(1) Anecdotal evidence aside, I entirely believe there are many DEI professionals who don't know much about antisemitism, and so are poorly equipped to recognize or address instances of antisemitism.
(2) The above can be, but I suspect is not primarily, due to latent hostility towards Jews or a belief that antisemitism "doesn't matter".
(a) First of all, most people don't know much about most things, including but not limited to antisemitism.
(b) Second, in the American context, I suspect the professional development of DEI staffers tends to concentrate, for understandable reasons, on race and sex, with comparatively less (albeit not zero) attention paid to other potential axes of marginalization (such as religion, disability, indigenous status, and class). I also think that people wildly overestimate the breadth and depth of knowledge DEI professionals have -- which is not a knock on them, they have a hard job! -- in assuming that any gap in their understanding can only be a matter of willful ignorance (and that every other group is the beneficiary of their infinite fount of wisdom and energy).
(c) Finally, while some "generic" principles of DEI training might be cross-applicable to handling instances of antisemitism, I tend to view antisemitism and other forms of marginalization as sufficiently distinct such that one cannot simply deduce proper orientation to one via knowledge of another, and so it is not the case that one knows how to treat antisemitism by taking what one knows about racism and cross-applying.
(3) I do not, therefore, unduly begrudge a DEI professional for not knowing much about antisemitism -- so long (and this is an important point) as they know they don't know much about antisemitism and do not assume expertise they don't have.

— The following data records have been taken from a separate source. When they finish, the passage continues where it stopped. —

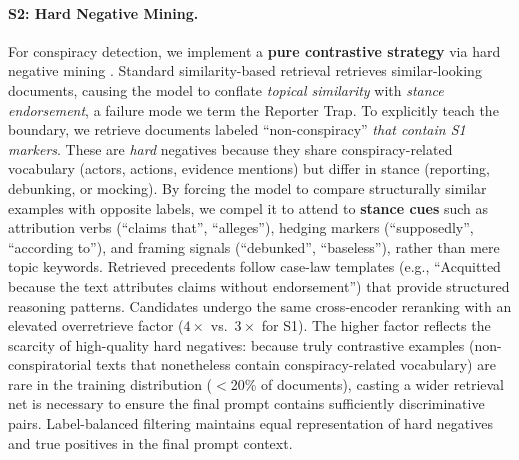 \documentclass[11pt]{article}
\begin{document}
\paragraph{S2: Hard Negative Mining.}
For conspiracy detection, we implement a \textbf{pure contrastive strategy} via hard negative mining \cite{karpukhin-etal-2020-dense}. Standard similarity-based retrieval retrieves similar-looking documents, causing the model to conflate \textit{topical similarity} with \textit{stance endorsement}, a failure mode we term the Reporter Trap. To explicitly teach the boundary, we retrieve documents labeled ``non-conspiracy'' \textit{that contain S1 markers}. These are \textit{hard} negatives because they share conspiracy-related vocabulary (actors, actions, evidence mentions) but differ in stance (reporting, debunking, or mocking). By forcing the model to compare structurally similar examples with opposite labels, we compel it to attend to \textbf{stance cues} such as attribution verbs (``claims that'', ``alleges''), hedging markers (``supposedly'', ``according to''), and framing signals (``debunked'', ``baseless''), rather than mere topic keywords. Retrieved precedents follow case-law templates (e.g., ``Acquitted because the text attributes claims without endorsement'') that provide structured reasoning patterns. Candidates undergo the same cross-encoder reranking with an elevated
overretrieve factor ($4\times$ vs.\ $3\times$ for S1). The higher factor
reflects the scarcity of high-quality hard negatives: because truly
contrastive examples (non-conspiratorial texts that nonetheless contain
conspiracy-related vocabulary) are rare in the training distribution
($<$20\% of documents), casting a wider retrieval net is necessary to ensure
the final prompt contains sufficiently discriminative pairs. Label-balanced
filtering maintains equal representation of hard negatives and true positives
in the final prompt context.
\end{document}
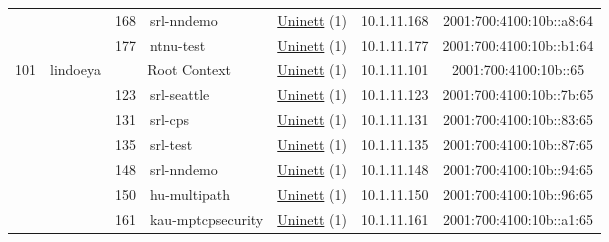 \begin{small}
\begin{center}
\begin{longtable}{|c|c|c|c|c|c|c|c|}
  &  & \tiny{168} & \multicolumn{1}{|l|}{\tiny{srl-nndemo}} & \multicolumn{2}{|c|}{\tiny{\href{https://www.uninett.no}{Uninett} (1)}} & \tiny{10.1.11.168} & \tiny{2001:700:4100:10b::a8:64} \\* \cline{3-3}\cline{4-4}\cline{5-5}\cline{6-6}\cline{7-7}\cline{8-8}
  &  & \tiny{177} & \multicolumn{1}{|l|}{\tiny{ntnu-test}} & \multicolumn{2}{|c|}{\tiny{\href{https://www.uninett.no}{Uninett} (1)}} & \tiny{10.1.11.177} & \tiny{2001:700:4100:10b::b1:64} \\ \hline
 \multirow{9}{*}{\tiny{101}} & \multicolumn{1}{|l|}{\multirow{9}{*}{\tiny{lindoeya}}} & \multicolumn{2}{|c|}{\tiny{Root Context}} & \multicolumn{2}{|c|}{\tiny{\href{https://www.uninett.no}{Uninett} (1)}} & \tiny{10.1.11.101} & \tiny{2001:700:4100:10b::65} \\* \cline{3-3}\cline{4-4}\cline{5-5}\cline{6-6}\cline{7-7}\cline{8-8}
  &  & \tiny{123} & \multicolumn{1}{|l|}{\tiny{srl-seattle}} & \multicolumn{2}{|c|}{\tiny{\href{https://www.uninett.no}{Uninett} (1)}} & \tiny{10.1.11.123} & \tiny{2001:700:4100:10b::7b:65} \\* \cline{3-3}\cline{4-4}\cline{5-5}\cline{6-6}\cline{7-7}\cline{8-8}
  &  & \tiny{131} & \multicolumn{1}{|l|}{\tiny{srl-cps}} & \multicolumn{2}{|c|}{\tiny{\href{https://www.uninett.no}{Uninett} (1)}} & \tiny{10.1.11.131} & \tiny{2001:700:4100:10b::83:65} \\* \cline{3-3}\cline{4-4}\cline{5-5}\cline{6-6}\cline{7-7}\cline{8-8}
  &  & \tiny{135} & \multicolumn{1}{|l|}{\tiny{srl-test}} & \multicolumn{2}{|c|}{\tiny{\href{https://www.uninett.no}{Uninett} (1)}} & \tiny{10.1.11.135} & \tiny{2001:700:4100:10b::87:65} \\* \cline{3-3}\cline{4-4}\cline{5-5}\cline{6-6}\cline{7-7}\cline{8-8}
  &  & \tiny{148} & \multicolumn{1}{|l|}{\tiny{srl-nndemo}} & \multicolumn{2}{|c|}{\tiny{\href{https://www.uninett.no}{Uninett} (1)}} & \tiny{10.1.11.148} & \tiny{2001:700:4100:10b::94:65} \\* \cline{3-3}\cline{4-4}\cline{5-5}\cline{6-6}\cline{7-7}\cline{8-8}
  &  & \tiny{150} & \multicolumn{1}{|l|}{\tiny{hu-multipath}} & \multicolumn{2}{|c|}{\tiny{\href{https://www.uninett.no}{Uninett} (1)}} & \tiny{10.1.11.150} & \tiny{2001:700:4100:10b::96:65} \\* \cline{3-3}\cline{4-4}\cline{5-5}\cline{6-6}\cline{7-7}\cline{8-8}
  &  & \tiny{161} & \multicolumn{1}{|l|}{\tiny{kau-mptcpsecurity}} & \multicolumn{2}{|c|}{\tiny{\href{https://www.uninett.no}{Uninett} (1)}} & \tiny{10.1.11.161} & \tiny{2001:700:4100:10b::a1:65} \\* \cline{3-3}\cline{4-4}\cline{5-5}\cline{6-6}\cline{7-7}\cline{8-8}

\end{longtable}
\end{center}
\end{small}
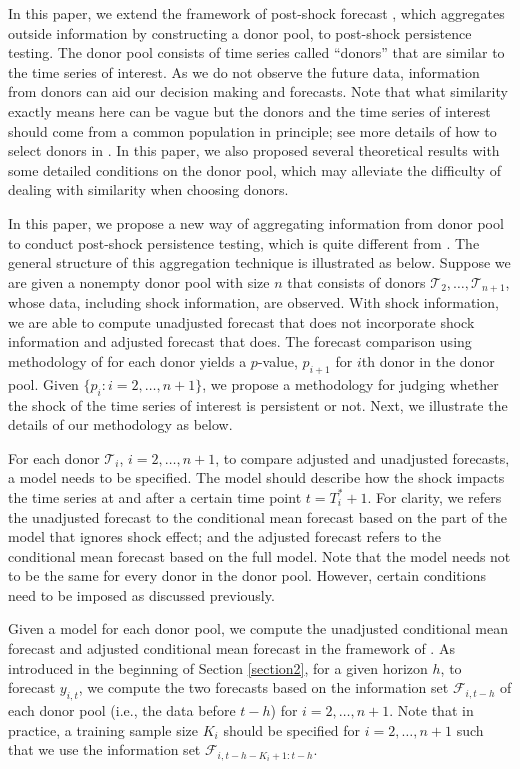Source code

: \documentclass[11pt]{article}
\def\mc#1{\mathcal{#1}} %
\def\mc#1{\mathcal{#1}}
\theoremstyle{definition}
\begin{document}
In this paper, we extend the framework of post-shock forecast \citep{lin2021minimizing}, which aggregates outside information by constructing a donor pool, to post-shock persistence testing. The donor pool consists of time series called  ``donors'' that are similar to the time series of interest. As we do not observe the future data, information from donors can aid our decision making and forecasts. Note that what  similarity exactly means here can be vague but the donors and the time series of interest should come from a common population in principle; see more details of how to select donors in \cite{lin2021minimizing}. In this paper, we also proposed several theoretical results with some detailed conditions on the donor pool, which may alleviate the difficulty of dealing with similarity when choosing donors.


In this paper, we propose a new way of aggregating information from donor pool to conduct post-shock persistence testing, which is quite different from \cite{lin2021minimizing}. The general structure of this aggregation technique is illustrated as below. Suppose we are given a nonempty donor pool with size $n$ that consists of donors $\mc{T}_2, \ldots, \mc{T}_{n+1}$, whose data, including shock information, are observed. With shock information, we are able to compute unadjusted forecast that does not incorporate shock information and adjusted forecast that does.  The forecast comparison using methodology of \cite{quaedvlieg2021multi} for each donor yields a $p$-value, $p_{i+1}$ for $i$th donor in the donor pool. Given $\{p_i \colon i = 2, \ldots, n+1\}$, we propose a methodology for judging whether the shock of the time series of interest is persistent or not. Next, we illustrate the details of our methodology as below.



For each donor $\mc{T}_i$, $i = 2, \ldots, n+1$, to compare adjusted and unadjusted forecasts,  a model needs to be specified. The model should describe how the shock impacts the time series at and after a certain time point $t= T_i^* + 1$. For clarity, we refers the unadjusted forecast to the conditional mean forecast based on the part of the model that ignores shock effect; and the adjusted forecast refers to the conditional mean forecast based on the full model. Note that the model needs not to be the same for every donor in the donor pool. However, certain conditions need to be imposed as discussed previously. 

 Given a model for each donor pool, we compute the unadjusted conditional mean forecast and adjusted conditional mean forecast in the framework of \cite{quaedvlieg2021multi}. As introduced in the beginning of Section \ref{section2}, for a given horizon $h$, to forecast $y_{i, t}$, we compute the two forecasts based on the information set $\mathcal{F}_{i, t-h}$ of each donor pool (i.e., the data before $t-h$) for $i = 2, \ldots, n+1$. Note that in practice, a training sample size $K_i$ should be specified for $i = 2, \ldots, n+1$ such that we use the information set $\mathcal{F}_{i, t-h-K_i + 1:t-h}$. 
 
\end{document}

It's fine for people not to know things -- most people don't know most things. It's when people think they know things they don't that we run into problems -- this is why I actually really find the assumptions attacked in 2(c) dangerous. The problem of antisemitism in DEI isn't that people don't know much about it, it's that too often they don't know much about it but assume that they know plenty much primarily because they oppose racism and so that suffices to establish their anti-antisemitism bona fides (I've sometimes referred to this as treating antisemitism as a BOGO -- learn about racism, and you get credibility on antisemitism thrown in free!).
Putting all this together, and recognizing that DEI training time is a scarce resource and "become an expert on everything in advance" is not actually a viable proposal, the integration of antisemitism into DEI spaces may be better served by developing a culture of outsourcing -- recognizing that, outside a basic corpus of principles that everyone can reasonably be expected to know, that on-site DEI professionals may not have significant expertise in antisemitism and can, without being viewed as failures, turn to outside authorities (such as respected local Jewish organizations) for assistance if and when issues come up.
1 comment:
Had to Google DEI.
As an aside, my problem with DEI training that it is more about checking a box to avoid regulatory and civil actions than actual effecting change.
Much like police training on implicit bias and use of force, nothing changes until meaningful consequences for bad behavior become part of the office culture.